The recommended approach is to benchmark your model using PyTorch with proper GPU synchronization to obtain accurate timings.

import time
import torch

model.eval()
x = ...

# Warm-up
for _ in range(20):
    with torch.no_grad():
        _ = model(x)

torch.cuda.synchronize()
start = time.perf_counter()

with torch.no_grad():
    _ = model(x)

torch.cuda.synchronize()
end = time.perf_counter()

print(f"Latency: {(end - start) * 1000:.3f} ms")

For reliable measurements:

Perform multiple warm-up iterations before timing.
Benchmark over 100–1000 iterations.
Report the average, median, and optionally the standard deviation.
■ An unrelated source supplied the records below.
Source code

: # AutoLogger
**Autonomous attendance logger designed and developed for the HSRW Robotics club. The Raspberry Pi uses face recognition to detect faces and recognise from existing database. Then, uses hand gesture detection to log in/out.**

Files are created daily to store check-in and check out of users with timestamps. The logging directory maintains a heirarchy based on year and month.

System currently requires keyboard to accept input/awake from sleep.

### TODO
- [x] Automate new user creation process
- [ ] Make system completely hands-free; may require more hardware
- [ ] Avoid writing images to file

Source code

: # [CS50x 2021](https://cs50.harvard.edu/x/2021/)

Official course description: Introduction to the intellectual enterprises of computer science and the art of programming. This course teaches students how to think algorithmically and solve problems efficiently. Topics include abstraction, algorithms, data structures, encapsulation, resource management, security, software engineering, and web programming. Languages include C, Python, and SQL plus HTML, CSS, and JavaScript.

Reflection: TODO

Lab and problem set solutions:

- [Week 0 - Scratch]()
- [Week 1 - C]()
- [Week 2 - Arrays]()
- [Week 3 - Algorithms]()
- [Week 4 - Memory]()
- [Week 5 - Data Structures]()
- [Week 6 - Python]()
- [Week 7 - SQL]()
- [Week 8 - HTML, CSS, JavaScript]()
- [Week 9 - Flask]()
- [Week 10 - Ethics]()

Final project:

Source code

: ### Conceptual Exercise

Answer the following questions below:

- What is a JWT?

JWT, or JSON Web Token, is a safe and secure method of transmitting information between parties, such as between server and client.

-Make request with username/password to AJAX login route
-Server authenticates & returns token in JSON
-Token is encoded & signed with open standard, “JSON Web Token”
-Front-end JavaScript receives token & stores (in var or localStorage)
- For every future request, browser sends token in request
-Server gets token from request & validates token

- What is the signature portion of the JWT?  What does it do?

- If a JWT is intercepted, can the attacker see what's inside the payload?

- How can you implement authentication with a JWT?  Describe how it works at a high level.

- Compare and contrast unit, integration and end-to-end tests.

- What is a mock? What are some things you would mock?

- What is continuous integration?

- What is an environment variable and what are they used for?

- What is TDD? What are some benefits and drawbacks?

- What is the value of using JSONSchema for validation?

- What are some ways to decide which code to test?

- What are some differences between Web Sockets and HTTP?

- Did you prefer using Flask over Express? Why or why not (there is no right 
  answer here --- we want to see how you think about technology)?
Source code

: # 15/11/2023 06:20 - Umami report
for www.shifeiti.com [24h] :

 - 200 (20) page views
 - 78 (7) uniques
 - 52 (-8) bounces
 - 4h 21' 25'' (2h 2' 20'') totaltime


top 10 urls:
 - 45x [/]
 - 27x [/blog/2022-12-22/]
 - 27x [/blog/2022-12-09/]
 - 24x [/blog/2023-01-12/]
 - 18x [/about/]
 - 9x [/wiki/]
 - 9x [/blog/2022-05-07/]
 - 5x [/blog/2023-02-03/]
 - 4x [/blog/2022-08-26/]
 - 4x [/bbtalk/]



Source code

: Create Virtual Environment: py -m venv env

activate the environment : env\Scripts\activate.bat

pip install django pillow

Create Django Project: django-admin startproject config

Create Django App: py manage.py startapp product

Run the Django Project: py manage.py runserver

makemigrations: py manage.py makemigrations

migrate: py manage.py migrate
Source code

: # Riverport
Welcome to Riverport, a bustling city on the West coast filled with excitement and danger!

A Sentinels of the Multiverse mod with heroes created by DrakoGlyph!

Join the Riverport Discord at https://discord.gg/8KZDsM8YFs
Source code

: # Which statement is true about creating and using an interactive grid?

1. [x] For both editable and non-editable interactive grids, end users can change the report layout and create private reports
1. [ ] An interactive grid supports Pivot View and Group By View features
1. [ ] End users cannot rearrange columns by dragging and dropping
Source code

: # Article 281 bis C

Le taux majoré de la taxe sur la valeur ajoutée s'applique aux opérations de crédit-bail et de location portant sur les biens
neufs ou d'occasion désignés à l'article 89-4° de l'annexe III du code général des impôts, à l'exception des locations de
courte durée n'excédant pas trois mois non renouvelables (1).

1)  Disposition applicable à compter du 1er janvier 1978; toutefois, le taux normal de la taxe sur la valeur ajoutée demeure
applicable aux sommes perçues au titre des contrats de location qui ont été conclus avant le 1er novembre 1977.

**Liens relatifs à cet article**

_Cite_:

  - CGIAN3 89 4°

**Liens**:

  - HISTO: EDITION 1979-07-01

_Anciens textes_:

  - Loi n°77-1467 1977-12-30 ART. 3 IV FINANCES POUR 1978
Measuring Energy Consumption

Transformer Engine does not expose energy measurements directly. Instead, NVIDIA recommends using GPU telemetry tools such as:

nvidia-smi (power sampling)
NVML (NVIDIA Management Library) via the pynvml Python package
NVIDIA DCGM
NVIDIA Nsight Systems / Nsight Compute for detailed profiling

Energy is computed by integrating power over time:

[
\text{Energy (J)} = \int P(t),dt
]

If the power draw is approximately constant, you can estimate it as:

[
\text{Energy} \approx \text{Average Power (W)} \times \text{Latency (s)}
]

Typical Workflow on H100

A common evaluation pipeline is:

Enable FP8/BF16 execution using Transformer Engine.
Measure inference or training latency with PyTorch (torch.cuda.synchronize() before and after timing).
Collect GPU power measurements using NVML or nvidia-smi.
Compute energy using the recorded power and execution time.

This is the standard methodology used in many research papers evaluating Transformer Engine and H100 performance.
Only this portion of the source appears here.